Which do you suppose it is? Or do you have another alternative?

Just a nit. The point is that the (then) federal government, that Lincoln perpetuated, continued to abuse the states...before they were states. very relevant in my view.

Kind of begs the question doesn't it? My point is that Lincoln didn't express any desire to punish the south or persecute the Mormons. Both happened after his death. The punishment of the south would not have been possible save for winning the war. But the federal government doesn't need to be overly-large in order to mistreat residents of mere territories or to impose unequal requirements to become a State.

Utah had a choice to make and they chose to become a state. Granted, they thought that statehood meant more autonomy vs. being a territory, but, the citizens held great power over the feds via sheer numbers as just one example.

"The Fed" was comprised of millions of citizens of union States. The entire Confederacy failed to break away. A single, relatively small population territory? The privations suffered as a territory made Statehood the least offensive option.

Men were jailed in terrible conditions. Women had the franchise removed in an effort to disenfranchise Mormons generally. We were being "governed" by those who hated us. This after having been run from State to State to State, murdered, raped, looted, and turned out in winter multiple times.

It wasn't the government of Lincoln that persecuted my ancestors. It was the people of the Northeast (and then South) who hated Mormons.

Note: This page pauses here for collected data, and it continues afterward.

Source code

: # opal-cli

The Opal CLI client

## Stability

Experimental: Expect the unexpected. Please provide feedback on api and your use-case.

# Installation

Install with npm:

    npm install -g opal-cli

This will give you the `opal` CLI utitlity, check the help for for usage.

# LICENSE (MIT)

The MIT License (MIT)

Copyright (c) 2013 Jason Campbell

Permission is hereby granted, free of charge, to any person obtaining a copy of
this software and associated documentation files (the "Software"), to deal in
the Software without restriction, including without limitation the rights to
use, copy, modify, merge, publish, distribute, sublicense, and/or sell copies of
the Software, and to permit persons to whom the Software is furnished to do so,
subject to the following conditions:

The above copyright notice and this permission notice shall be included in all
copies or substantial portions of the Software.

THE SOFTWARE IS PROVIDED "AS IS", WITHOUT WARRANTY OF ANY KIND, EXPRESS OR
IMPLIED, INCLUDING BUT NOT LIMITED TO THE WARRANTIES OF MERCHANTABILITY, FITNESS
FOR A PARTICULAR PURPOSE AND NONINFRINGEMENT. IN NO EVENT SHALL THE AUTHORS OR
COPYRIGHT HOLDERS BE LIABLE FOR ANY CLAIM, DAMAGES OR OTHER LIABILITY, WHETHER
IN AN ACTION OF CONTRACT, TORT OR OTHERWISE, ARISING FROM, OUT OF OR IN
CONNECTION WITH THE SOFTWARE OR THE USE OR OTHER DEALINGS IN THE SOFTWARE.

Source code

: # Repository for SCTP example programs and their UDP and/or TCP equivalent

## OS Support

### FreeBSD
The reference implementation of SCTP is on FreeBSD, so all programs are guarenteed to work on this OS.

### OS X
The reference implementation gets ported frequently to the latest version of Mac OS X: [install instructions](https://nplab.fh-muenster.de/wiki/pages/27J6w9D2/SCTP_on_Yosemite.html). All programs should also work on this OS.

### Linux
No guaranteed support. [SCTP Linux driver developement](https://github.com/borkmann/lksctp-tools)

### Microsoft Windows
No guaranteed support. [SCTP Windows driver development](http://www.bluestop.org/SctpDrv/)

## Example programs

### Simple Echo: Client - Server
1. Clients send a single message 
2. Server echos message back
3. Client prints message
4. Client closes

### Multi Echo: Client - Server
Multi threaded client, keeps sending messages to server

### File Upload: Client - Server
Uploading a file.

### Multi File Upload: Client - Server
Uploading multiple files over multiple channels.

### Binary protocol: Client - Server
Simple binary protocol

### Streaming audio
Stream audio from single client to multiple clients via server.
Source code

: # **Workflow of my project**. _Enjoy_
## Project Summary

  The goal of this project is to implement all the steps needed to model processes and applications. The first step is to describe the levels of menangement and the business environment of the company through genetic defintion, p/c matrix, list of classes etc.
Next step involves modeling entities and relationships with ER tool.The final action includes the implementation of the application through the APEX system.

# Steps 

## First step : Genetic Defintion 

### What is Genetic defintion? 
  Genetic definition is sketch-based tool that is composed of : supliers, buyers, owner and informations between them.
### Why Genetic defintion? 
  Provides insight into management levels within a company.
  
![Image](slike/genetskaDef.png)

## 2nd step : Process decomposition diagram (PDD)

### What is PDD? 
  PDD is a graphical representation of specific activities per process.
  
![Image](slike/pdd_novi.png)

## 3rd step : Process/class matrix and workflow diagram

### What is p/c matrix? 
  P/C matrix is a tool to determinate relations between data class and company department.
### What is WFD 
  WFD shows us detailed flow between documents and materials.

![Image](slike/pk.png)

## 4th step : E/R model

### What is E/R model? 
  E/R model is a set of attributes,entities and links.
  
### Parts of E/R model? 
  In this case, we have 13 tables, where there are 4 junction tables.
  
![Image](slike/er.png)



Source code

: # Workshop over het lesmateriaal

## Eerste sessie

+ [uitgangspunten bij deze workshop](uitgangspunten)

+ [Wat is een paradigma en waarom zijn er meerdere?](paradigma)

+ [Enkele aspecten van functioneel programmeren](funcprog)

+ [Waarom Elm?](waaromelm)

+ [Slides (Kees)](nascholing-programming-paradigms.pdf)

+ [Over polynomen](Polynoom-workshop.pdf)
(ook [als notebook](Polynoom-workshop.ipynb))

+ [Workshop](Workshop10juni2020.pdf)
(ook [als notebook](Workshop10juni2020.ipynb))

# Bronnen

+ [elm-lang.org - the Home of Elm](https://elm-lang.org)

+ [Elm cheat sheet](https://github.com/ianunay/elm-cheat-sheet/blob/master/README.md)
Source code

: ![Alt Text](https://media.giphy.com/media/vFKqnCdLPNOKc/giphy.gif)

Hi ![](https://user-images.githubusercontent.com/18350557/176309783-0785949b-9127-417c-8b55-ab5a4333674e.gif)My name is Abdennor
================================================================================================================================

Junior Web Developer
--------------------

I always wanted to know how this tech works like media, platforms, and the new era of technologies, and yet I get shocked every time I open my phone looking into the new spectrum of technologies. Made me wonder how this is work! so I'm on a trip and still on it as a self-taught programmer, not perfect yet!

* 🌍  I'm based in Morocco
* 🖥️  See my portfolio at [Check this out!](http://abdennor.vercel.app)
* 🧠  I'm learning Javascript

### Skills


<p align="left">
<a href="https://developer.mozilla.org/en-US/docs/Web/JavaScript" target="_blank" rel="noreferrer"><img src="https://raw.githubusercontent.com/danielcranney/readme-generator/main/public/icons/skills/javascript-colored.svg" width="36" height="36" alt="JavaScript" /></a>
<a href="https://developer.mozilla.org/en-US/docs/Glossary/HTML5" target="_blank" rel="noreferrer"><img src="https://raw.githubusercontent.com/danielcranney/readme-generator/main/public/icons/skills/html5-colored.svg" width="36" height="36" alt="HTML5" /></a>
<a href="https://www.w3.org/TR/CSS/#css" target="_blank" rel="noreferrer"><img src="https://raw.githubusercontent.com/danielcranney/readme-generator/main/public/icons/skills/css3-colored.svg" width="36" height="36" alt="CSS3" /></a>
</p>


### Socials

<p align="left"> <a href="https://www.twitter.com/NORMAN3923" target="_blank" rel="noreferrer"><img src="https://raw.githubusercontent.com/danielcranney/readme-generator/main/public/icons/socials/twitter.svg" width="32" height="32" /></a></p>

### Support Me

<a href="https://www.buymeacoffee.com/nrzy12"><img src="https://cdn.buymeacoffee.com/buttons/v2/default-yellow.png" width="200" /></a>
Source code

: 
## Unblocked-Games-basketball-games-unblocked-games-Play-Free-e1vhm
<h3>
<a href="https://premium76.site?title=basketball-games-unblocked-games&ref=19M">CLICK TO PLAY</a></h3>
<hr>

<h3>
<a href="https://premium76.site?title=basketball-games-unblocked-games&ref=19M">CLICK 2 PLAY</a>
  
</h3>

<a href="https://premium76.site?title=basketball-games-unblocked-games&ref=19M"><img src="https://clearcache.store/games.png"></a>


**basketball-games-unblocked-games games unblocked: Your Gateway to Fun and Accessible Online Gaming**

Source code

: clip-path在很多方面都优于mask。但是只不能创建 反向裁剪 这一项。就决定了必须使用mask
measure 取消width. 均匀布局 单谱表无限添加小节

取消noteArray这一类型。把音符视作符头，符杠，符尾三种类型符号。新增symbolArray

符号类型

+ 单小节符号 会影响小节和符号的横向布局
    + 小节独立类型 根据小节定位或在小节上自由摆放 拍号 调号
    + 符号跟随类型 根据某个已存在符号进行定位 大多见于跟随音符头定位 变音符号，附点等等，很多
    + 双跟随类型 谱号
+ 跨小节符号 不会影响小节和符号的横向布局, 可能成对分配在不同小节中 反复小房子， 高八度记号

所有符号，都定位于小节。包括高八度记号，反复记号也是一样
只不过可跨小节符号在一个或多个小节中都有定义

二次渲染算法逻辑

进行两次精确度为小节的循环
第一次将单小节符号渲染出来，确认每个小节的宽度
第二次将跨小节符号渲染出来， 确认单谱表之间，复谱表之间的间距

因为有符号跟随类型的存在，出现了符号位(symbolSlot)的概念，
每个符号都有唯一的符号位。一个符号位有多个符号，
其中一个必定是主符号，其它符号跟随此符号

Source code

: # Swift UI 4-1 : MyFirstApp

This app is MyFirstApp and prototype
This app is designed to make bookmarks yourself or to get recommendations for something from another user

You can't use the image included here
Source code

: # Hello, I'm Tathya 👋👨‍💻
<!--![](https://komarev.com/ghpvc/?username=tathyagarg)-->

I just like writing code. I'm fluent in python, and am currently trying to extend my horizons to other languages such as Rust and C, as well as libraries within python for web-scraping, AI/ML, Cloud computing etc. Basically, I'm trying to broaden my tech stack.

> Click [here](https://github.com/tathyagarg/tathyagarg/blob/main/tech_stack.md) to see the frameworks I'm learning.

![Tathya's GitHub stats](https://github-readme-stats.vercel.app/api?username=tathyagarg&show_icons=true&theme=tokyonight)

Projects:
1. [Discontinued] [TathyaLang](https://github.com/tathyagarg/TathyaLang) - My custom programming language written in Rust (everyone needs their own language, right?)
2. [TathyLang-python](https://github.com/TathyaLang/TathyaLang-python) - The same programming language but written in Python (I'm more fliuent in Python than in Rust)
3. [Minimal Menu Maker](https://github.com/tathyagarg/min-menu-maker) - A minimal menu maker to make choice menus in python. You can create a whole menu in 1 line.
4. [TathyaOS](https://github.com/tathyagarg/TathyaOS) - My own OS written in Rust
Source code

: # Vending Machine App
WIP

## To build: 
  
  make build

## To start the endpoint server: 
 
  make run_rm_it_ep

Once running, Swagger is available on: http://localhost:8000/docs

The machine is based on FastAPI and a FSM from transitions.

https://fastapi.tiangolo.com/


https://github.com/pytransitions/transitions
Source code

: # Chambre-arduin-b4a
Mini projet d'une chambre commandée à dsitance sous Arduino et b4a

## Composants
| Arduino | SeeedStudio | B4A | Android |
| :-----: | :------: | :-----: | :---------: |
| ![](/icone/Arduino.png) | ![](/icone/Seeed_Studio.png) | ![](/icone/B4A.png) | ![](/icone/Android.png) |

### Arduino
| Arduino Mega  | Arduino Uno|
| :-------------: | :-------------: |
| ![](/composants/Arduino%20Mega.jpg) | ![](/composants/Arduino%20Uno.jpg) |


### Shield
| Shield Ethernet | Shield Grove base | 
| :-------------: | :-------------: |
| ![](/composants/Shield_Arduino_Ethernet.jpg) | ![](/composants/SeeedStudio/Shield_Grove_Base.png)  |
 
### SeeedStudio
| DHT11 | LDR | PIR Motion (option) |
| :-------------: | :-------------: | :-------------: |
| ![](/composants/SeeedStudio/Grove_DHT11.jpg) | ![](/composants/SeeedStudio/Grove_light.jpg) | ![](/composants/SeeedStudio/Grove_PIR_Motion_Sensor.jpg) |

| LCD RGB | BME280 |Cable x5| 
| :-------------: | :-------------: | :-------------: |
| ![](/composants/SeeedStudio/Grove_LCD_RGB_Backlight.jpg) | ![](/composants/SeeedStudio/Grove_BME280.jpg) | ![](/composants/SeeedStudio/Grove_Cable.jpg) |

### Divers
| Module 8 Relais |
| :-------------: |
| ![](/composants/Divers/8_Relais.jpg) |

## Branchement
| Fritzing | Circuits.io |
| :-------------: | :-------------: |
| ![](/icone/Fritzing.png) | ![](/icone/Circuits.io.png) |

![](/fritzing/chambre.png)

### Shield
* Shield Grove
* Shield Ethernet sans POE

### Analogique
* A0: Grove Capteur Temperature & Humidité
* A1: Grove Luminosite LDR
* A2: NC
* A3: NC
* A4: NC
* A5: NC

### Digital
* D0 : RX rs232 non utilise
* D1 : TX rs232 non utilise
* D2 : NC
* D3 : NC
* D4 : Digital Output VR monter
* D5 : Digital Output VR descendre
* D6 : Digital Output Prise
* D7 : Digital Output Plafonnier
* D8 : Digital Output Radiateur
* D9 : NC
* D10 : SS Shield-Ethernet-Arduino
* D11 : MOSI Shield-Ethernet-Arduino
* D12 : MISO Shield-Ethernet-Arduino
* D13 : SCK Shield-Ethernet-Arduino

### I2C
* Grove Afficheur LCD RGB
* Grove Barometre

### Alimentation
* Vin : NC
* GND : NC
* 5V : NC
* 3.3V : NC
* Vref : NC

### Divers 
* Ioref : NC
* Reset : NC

I cannot argue this, yet those who the citizenry of the south elected were exempt from the Proclamation of Amnesty and Reconstruction. No, Lincoln would not tolerate total reunification...though, what "general" would not exempt those who waged the war beyond the fodder that were the front line of battle. Winners do get to be choosers. Might makes right...even to this day.

Yup. Even Lincoln wasn't perfectly charitable. But far more so than those who followed.

I again asj what wrongs? Utah agreed to the land grab as a condition of entry into the union as a state. I see no impetus to take the lands back from the feds? At least the south tried, and failed, to act on their constitutional right.

Agreed at the point of a gun. Agreed as every prior State (after the original 13 agreed) under the implicit understanding that once clear title was obtained by the feds, the land would quickly be returned to the State, on equal footing as it had been with prior States.

Those who do not see the wrongs do not understand the impact of having land withhold.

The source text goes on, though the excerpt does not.